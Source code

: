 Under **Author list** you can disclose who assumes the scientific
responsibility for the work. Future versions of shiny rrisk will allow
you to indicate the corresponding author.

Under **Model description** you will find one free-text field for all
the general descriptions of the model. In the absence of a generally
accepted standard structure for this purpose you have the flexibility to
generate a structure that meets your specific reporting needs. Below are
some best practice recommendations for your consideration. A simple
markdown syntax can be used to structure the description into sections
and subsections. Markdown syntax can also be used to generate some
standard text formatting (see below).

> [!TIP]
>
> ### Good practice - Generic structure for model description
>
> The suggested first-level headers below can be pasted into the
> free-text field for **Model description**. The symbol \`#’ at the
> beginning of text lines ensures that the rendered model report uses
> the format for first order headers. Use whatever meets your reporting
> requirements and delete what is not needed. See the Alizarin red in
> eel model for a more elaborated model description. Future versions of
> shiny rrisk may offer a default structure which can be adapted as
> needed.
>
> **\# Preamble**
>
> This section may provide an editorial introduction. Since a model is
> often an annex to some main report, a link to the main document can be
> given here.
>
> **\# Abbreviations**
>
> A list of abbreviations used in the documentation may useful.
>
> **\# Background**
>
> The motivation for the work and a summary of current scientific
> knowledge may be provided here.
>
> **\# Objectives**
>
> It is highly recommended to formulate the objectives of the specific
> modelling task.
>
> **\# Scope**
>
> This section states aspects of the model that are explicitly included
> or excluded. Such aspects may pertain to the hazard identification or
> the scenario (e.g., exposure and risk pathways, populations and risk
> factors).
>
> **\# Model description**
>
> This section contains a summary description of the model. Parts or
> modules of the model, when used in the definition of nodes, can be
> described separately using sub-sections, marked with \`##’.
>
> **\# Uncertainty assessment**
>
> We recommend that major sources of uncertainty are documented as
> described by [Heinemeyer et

**DIRECTIONS FOR THIS TASK:** Please output the full listing, keeping every character the same.

**SOLUTION:**
Source code

: Under **Author list** you can disclose who assumes the scientific
responsibility for the work. Future versions of shiny rrisk will allow
you to indicate the corresponding author.

Under **Model description** you will find one free-text field for all
the general descriptions of the model. In the absence of a generally
accepted standard structure for this purpose you have the flexibility to
generate a structure that meets your specific reporting needs. Below are
some best practice recommendations for your consideration. A simple
markdown syntax can be used to structure the description into sections
and subsections. Markdown syntax can also be used to generate some
standard text formatting (see below).

> [!TIP]
>
> ### Good practice - Generic structure for model description
>
> The suggested first-level headers below can be pasted into the
> free-text field for **Model description**. The symbol \`#’ at the
> beginning of text lines ensures that the rendered model report uses
> the format for first order headers. Use whatever meets your reporting
> requirements and delete what is not needed. See the Alizarin red in
> eel model for a more elaborated model description. Future versions of
> shiny rrisk may offer a default structure which can be adapted as
> needed.
>
> **\# Preamble**
>
> This section may provide an editorial introduction. Since a model is
> often an annex to some main report, a link to the main document can be
> given here.
>
> **\# Abbreviations**
>
> A list of abbreviations used in the documentation may useful.
>
> **\# Background**
>
> The motivation for the work and a summary of current scientific
> knowledge may be provided here.
>
> **\# Objectives**
>
> It is highly recommended to formulate the objectives of the specific
> modelling task.
>
> **\# Scope**
>
> This section states aspects of the model that are explicitly included
> or excluded. Such aspects may pertain to the hazard identification or
> the scenario (e.g., exposure and risk pathways, populations and risk
> factors).
>
> **\# Model description**
>
> This section contains a summary description of the model. Parts or
> modules of the model, when used in the definition of nodes, can be
> described separately using sub-sections, marked with \`##’.
>
> **\# Uncertainty assessment**
>
> We recommend that major sources of uncertainty are documented as
> described by [Heinemeyer et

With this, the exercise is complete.